Outros ditados são comumente repetidos pelo verbo popular para nos acomodar nas condições sociais que nos destinam, como o do copo vazio que tá cheio de ar. Sem menosprezar o poder sagrado e elegante do Ar, me pergunto (em termos materiais): um prato ou um copo cheio de ar serve pra encher o bucho de quem mesmo? Bem, no Cariri muits "Mestres" da cultura popular (prets em sua graaaaaande maioria) têm muitos copos, pratos e panelas vazios sobre a mesa enquanto "Mestres" e "Doutors" superiores (brancs em sua quase totalidade) se afirmam como "intelectuais da cultura" disfarçando sua obesidade conceitual em sandálias de couro ao mesmo tempo em que ditam regras e ditados para nos convencer de sua eterna síndrome de princesa Isabel.

As relações raciais que permeiam o debate sobre as manifestações culturais brasileiras definem o lugar que cada qual ocupará debaixo do sol. O grande intelectual negro Abdias Nascimento já nos alertava sobre as motivações dos funcionários da corte portuguesa no Brasil colônia que permitiam às celebrações de origem africana:

"Para o governo (...) o batuque é um ato que, uma vez por semana, força todos os negros - automaticamente e sem conhecimento consciente - a renovar aqueles sentimentos de aversão mútua que eles tem por concedido desde o nascimento (...) Esses sentimentos de hostilidade mútua podem ser vistos como a mais poderosa garantia que as maiores cidades do Brasil desfrutam. Suponha que um dia as várias nações africanas esquecessem sua tradição de ódio, inculcado de uma para outra. Suponha que (...) se tornassem amigos e irmãos: o resultado seria uma espantosa e inelutável ameaça ao Brasil, que terminaria com a desolação do país inteiro". (Extraído do livro O genocídio do negro brasileiro de Abdias Nascimento).

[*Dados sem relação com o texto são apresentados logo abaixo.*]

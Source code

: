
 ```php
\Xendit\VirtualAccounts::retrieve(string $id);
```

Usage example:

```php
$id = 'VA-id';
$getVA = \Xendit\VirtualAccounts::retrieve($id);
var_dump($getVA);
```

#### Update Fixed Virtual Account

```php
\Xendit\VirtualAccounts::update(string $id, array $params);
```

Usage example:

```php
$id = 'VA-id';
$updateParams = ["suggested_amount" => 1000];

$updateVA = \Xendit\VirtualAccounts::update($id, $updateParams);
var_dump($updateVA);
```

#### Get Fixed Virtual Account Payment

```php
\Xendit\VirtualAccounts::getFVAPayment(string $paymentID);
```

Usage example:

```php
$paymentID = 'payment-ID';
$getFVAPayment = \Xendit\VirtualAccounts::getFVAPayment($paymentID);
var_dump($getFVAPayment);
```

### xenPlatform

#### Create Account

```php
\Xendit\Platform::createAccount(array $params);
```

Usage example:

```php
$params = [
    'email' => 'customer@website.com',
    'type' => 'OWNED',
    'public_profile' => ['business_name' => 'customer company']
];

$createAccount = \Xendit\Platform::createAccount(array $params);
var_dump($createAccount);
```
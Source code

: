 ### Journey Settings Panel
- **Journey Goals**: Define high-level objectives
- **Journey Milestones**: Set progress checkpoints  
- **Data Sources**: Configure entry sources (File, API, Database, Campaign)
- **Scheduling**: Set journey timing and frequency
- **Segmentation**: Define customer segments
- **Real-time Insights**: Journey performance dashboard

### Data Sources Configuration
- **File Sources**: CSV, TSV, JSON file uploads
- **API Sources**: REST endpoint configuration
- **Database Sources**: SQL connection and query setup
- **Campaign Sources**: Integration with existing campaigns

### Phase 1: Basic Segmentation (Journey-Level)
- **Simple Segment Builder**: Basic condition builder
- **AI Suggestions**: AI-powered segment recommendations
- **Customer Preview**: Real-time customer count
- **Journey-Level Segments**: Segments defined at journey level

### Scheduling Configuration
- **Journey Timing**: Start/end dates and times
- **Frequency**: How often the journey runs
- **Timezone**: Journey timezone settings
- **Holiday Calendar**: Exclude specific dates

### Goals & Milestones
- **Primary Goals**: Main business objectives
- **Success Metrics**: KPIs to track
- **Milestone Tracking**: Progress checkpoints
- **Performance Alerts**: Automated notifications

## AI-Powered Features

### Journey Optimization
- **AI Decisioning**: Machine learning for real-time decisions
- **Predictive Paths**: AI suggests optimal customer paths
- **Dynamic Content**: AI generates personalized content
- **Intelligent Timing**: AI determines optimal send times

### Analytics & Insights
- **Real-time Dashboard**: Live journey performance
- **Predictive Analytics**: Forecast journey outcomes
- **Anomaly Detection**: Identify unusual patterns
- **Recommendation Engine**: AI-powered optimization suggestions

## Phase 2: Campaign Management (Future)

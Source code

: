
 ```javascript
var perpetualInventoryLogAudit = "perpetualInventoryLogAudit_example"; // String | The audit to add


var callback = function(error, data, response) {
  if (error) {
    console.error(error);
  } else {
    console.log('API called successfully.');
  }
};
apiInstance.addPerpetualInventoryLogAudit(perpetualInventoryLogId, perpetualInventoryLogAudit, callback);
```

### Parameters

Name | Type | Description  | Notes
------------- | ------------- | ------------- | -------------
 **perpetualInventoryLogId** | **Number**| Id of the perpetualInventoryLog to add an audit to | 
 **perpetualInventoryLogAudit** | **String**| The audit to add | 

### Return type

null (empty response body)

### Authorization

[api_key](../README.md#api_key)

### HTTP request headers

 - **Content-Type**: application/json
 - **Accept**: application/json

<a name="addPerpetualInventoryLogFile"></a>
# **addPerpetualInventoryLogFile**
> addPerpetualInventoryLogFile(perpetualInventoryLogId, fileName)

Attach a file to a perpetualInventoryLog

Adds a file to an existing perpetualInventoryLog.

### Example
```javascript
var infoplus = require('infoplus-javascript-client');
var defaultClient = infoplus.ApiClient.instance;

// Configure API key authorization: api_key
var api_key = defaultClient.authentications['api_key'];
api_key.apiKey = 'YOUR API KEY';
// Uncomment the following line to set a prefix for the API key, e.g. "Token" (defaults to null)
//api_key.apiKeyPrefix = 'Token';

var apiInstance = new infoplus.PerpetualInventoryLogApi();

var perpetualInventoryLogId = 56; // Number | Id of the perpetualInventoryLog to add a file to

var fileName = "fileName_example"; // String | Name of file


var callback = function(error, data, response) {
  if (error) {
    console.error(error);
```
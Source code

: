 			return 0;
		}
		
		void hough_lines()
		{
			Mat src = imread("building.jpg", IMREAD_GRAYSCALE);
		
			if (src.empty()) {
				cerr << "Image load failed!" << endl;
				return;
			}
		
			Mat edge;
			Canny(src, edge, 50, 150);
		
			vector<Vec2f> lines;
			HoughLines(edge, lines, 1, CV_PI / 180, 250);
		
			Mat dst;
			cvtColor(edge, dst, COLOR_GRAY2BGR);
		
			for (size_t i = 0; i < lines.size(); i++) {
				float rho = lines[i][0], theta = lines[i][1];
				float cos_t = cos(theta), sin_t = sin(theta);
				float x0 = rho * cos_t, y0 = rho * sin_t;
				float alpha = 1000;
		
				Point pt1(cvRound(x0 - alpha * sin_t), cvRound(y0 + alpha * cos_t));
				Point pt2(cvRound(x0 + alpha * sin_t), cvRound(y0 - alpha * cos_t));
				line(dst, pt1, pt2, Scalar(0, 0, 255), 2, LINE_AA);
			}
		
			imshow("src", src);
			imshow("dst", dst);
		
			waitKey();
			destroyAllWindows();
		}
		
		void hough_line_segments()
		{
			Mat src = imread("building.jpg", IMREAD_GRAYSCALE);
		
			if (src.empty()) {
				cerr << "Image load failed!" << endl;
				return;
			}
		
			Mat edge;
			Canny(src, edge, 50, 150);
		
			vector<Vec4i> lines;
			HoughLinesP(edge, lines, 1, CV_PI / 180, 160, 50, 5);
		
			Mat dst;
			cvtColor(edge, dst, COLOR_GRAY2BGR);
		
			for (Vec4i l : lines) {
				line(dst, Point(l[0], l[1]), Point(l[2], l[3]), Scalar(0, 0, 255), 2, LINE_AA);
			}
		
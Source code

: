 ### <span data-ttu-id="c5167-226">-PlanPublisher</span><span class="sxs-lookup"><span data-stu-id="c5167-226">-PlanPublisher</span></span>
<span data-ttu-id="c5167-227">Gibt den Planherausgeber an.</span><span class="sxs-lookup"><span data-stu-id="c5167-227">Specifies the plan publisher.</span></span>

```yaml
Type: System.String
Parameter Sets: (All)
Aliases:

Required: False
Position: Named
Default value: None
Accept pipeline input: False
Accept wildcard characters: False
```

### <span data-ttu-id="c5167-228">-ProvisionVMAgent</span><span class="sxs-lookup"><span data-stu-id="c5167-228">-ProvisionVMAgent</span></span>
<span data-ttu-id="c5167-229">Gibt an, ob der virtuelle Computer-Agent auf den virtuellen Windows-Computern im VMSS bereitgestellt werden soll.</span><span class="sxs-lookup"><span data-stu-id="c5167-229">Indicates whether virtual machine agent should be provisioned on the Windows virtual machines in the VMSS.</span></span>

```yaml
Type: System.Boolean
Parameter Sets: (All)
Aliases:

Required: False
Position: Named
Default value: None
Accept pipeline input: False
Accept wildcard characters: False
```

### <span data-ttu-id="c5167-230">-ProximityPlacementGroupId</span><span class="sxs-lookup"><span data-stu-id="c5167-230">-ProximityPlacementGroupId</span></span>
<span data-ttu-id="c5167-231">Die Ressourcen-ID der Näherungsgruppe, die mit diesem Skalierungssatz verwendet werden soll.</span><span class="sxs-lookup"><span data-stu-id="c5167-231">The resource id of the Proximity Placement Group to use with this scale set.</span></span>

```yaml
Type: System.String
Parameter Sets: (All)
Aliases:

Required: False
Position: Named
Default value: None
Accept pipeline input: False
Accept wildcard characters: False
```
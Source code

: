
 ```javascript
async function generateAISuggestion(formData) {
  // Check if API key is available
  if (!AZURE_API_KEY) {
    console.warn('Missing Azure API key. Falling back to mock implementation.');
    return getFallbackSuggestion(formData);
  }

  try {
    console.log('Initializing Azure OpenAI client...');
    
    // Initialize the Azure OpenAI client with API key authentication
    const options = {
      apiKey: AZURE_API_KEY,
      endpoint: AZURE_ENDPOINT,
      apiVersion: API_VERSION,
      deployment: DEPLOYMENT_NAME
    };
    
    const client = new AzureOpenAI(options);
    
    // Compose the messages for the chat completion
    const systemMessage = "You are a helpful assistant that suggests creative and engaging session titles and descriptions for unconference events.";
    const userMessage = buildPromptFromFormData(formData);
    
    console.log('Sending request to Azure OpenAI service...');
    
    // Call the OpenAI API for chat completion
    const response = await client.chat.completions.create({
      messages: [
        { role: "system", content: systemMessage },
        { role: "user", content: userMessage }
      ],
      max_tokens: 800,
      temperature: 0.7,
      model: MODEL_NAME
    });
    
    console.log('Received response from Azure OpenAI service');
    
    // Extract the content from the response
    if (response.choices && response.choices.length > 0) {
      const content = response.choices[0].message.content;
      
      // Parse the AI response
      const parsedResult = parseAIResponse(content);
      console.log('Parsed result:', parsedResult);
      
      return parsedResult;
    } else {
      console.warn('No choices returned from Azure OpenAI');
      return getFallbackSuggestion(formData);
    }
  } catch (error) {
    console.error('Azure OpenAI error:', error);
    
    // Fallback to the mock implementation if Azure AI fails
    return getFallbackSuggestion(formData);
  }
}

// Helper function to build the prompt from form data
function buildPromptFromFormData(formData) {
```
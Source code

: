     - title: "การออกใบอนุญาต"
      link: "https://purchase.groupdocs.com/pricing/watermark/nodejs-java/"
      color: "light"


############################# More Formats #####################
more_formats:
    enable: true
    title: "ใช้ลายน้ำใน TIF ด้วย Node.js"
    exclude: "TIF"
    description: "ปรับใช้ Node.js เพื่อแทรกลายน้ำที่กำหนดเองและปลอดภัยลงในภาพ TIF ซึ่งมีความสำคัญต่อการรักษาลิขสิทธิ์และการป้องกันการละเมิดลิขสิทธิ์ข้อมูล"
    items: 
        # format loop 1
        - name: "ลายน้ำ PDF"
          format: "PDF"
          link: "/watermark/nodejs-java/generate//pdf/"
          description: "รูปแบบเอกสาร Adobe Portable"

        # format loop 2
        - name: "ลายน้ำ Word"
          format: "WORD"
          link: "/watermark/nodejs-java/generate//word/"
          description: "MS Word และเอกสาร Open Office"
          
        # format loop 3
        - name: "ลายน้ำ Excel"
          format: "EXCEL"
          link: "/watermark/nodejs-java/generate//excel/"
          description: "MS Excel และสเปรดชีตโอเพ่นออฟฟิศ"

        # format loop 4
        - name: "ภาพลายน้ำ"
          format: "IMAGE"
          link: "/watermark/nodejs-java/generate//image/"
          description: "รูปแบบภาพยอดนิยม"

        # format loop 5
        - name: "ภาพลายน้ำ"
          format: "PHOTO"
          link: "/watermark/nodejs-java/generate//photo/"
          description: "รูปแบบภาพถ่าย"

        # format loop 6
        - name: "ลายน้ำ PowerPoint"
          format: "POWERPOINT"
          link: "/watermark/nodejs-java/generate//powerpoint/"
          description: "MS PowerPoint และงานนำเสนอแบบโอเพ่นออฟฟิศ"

Como podemos ver, não havia benevolência ou tolerância dos senhores dirigentes do Brasil ao permitirem e até encorajarem os folguedos ds negrs escravizads, como nos fizeram pensar aqueles que nos ensinaram a pensar e insistem em se desenhar sob a ótica do mito do "Senhor Benevolente". Muito diferente nos atesta a escrita de um negro intelectual como Abdias ao nos apresentar tal documento que revela as intenções por trás das conceções dos Senhores, que visavam estabelecer a discórdia entre os povos negros através das diferenças culturais que cada nação negra trouxera em seu corpo, mente e coração.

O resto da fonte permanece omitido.